From Good to Bad: The Opposing Effects of PTHrP on Tumor Growth, Dormancy, and Metastasis Throughout Cancer Progression

Abstract

Parathyroid hormone related protein (PTHrP) is a multifaceted protein with several biologically active domains that regulate its many roles in normal physiology and human disease. PTHrP causes humoral hypercalcemia of malignancy (HHM) through its endocrine actions and tumor-induced bone destruction through its paracrine actions. PTHrP has more recently been investigated as a regulator of tumor dormancy owing to its roles in regulating tumor cell proliferation, apoptosis, and survival through autocrine/paracrine and intracrine signaling.
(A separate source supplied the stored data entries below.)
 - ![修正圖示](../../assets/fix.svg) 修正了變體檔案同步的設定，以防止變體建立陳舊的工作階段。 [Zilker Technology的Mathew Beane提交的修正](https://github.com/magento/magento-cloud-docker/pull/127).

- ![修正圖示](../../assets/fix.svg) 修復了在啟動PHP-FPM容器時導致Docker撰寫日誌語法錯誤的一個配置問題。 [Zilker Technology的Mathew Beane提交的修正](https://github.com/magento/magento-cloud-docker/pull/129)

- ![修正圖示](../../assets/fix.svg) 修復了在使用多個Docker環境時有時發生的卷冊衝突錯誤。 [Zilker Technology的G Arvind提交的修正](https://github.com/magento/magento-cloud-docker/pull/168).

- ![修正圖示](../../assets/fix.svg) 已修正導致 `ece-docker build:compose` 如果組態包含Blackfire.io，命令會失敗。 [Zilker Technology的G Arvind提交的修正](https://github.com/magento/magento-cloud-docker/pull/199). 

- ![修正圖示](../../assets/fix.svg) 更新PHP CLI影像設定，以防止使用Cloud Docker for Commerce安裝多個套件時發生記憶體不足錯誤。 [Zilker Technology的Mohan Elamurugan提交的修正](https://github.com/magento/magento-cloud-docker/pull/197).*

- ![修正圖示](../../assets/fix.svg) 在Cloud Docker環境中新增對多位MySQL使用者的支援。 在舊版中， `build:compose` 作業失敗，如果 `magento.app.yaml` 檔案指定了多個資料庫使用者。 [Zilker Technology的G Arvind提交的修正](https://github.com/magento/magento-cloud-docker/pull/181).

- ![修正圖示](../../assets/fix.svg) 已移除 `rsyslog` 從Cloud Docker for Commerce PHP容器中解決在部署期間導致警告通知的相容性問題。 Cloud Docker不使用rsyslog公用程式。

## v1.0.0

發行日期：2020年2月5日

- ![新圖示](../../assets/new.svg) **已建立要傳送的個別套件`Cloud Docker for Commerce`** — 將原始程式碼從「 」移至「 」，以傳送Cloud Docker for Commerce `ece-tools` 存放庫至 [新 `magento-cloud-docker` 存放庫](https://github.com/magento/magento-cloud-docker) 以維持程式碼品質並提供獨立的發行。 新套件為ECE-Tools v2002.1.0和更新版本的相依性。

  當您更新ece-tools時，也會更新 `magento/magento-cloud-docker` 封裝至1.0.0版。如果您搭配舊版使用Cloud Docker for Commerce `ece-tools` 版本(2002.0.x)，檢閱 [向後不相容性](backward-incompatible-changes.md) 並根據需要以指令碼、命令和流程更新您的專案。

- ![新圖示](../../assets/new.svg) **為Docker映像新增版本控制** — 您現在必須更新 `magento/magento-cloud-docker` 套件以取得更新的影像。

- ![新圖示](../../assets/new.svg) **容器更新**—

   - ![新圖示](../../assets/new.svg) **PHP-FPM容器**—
Tumor expression of PTHrP in late stages of cancer progression has been shown to promote distant metastasis formation, especially in bone by promoting tumor-induced osteolysis and exit from dormancy. In contrast, PTHrP may protect against further tumor progression and improve patient survival in early disease stages. This review highlights current knowledge from preclinical and clinical studies examining the role of PTHrP in promoting tumor progression as well as skeletal and soft tissue metastasis, especially with regards to the protein as a regulator of tumor dormancy. The discussion will also provide perspectives on PTHrP as a prognostic factor and therapeutic target to inhibit tumor progression, prevent tumor recurrence, and improve patient survival.